Trust Issues in business and politics

In my presentations and workshops for corporate heads and company execs I invariably ask a simple question: “You have just completed a complex deal and a 100-page, detailed contract has been signed by the other party, every point agreed, every page initialed. Finally done, you stand up to shake hands. The other party turns around and simply walks away. Do you trust them?”

The answer, evident as it may seem, flies in the face of logic and highlights the entire basis upon which trust is built: the human factor. In my hypothetical scenario the refusal to press somebody’s flesh should make no difference whatsoever. A legally binding, detailed contract has been agreed upon and signed.

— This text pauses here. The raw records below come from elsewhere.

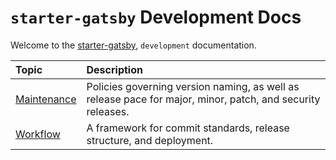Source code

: # `starter-gatsby` Development Docs

Welcome to the [starter-gatsby](https://github.com/lunaris-studios/starter-gatsby), `development` documentation.

| Topic                         | Description                                                                                                |
| :---------------------------- | :--------------------------------------------------------------------------------------------------------- |
| [Maintenance](maintenance.md) | Policies governing version naming, as well as release pace for major, minor, patch, and security releases. |
| [Workflow](workflow.md)       | A framework for commit standards, release structure, and deployment.                                       |
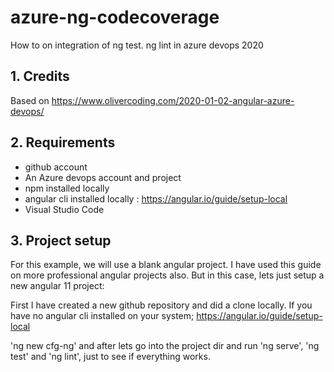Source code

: # azure-ng-codecoverage
How to on integration of ng test. ng lint in azure devops 2020

## 1. Credits 
Based on https://www.olivercoding.com/2020-01-02-angular-azure-devops/

## 2. Requirements
- github account
- An Azure devops account and project
- npm installed locally
- angular cli installed locally : https://angular.io/guide/setup-local
- Visual Studio Code

## 3. Project setup
For this example, we will use a blank angular project. I have used this guide on more professional angular projects also. 
But in this case, lets just setup a new angular 11 project:

First I have created a new github repository and did a clone locally.
If you have no angular cli installed on your system; https://angular.io/guide/setup-local

'ng new cfg-ng' and after lets go into the project dir and run 'ng serve', 'ng test' and 'ng lint', just to see if everything works.




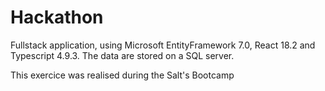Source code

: # Hackathon
Fullstack application, using Microsoft EntityFramework 7.0, React 18.2 and Typescript 4.9.3.
The data are stored on a SQL server.

This exercice was realised during the Salt's Bootcamp
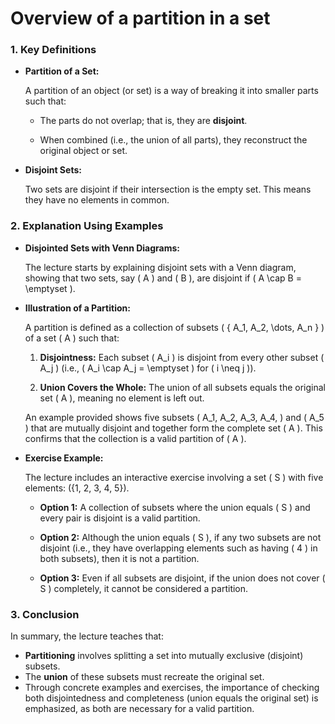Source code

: # Overview of a partition in a set

### 1. Key Definitions

- **Partition of a Set:** 
   
  A partition of an object (or set) is a way of breaking it into smaller parts such that:

  - The parts do not overlap; that is, they are **disjoint**.
  
  - When combined (i.e., the union of all parts), they reconstruct the original object or set.
  
- **Disjoint Sets:**  

  Two sets are disjoint if their intersection is the empty set. This means they have no elements in common.


### 2. Explanation Using Examples

- **Disjointed Sets with Venn Diagrams:**  
  
  The lecture starts by explaining disjoint sets with a Venn diagram, showing that two sets, say \( A \) and \( B \), are disjoint if \( A \cap B = \emptyset \).

- **Illustration of a Partition:**  
  
  A partition is defined as a collection of subsets \( \{ A_1, A_2, \dots, A_n \} \) of a set \( A \) such that:

  1. **Disjointness:** Each subset \( A_i \) is disjoint from every other subset \( A_j \) (i.e., \( A_i \cap A_j = \emptyset \) for \( i \neq j \)).
   
  2. **Union Covers the Whole:** The union of all subsets equals the original set \( A \), meaning no element is left out.
  
  An example provided shows five subsets \( A_1, A_2, A_3, A_4, \) and \( A_5 \) that are mutually disjoint and together form the complete set \( A \). This confirms that the collection is a valid partition of \( A \).

- **Exercise Example:**  
  
  The lecture includes an interactive exercise involving a set \( S \) with five elements: \(\{1, 2, 3, 4, 5\}\).  

  - **Option 1:** A collection of subsets where the union equals \( S \) and every pair is disjoint is a valid partition.
    
  - **Option 2:** Although the union equals \( S \), if any two subsets are not disjoint (i.e., they have overlapping elements such as having \( 4 \) in both subsets), then it is not a partition.  

  - **Option 3:** Even if all subsets are disjoint, if the union does not cover \( S \) completely, it cannot be considered a partition.

### 3. Conclusion

In summary, the lecture teaches that:
- **Partitioning** involves splitting a set into mutually exclusive (disjoint) subsets.
- The **union** of these subsets must recreate the original set.
- Through concrete examples and exercises, the importance of checking both disjointedness and completeness (union equals the original set) is emphasized, as both are necessary for a valid partition.  
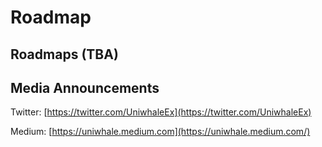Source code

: # Roadmap

## Roadmaps (TBA)

## Media Announcements

Twitter: [https://twitter.com/UniwhaleEx](https://twitter.com/UniwhaleEx)

Medium: [https://uniwhale.medium.com](https://uniwhale.medium.com/)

Yet, we all know that legalities are simply an additional counterbalance to mitigating perceived risk. What works or doesn’t in politics as well as in business, depends, entirely upon the human factor. 

The very recent (and at the moment of writing still far from over) crisis in the EU, logically should never have happened. All parties wanted the same thing: a stable Europe and a strong Euro, thriving membership economies that make EU membership even more attractive. What they got is so far from that, that you have to wonder why. 

The answer, of course, lies where answers always lie when the stakes are high: personalities and personal visions, agendas and personal beliefs. The all too-human factor that makes it next to impossible to deal with the world and its many crises points, algorithmically. 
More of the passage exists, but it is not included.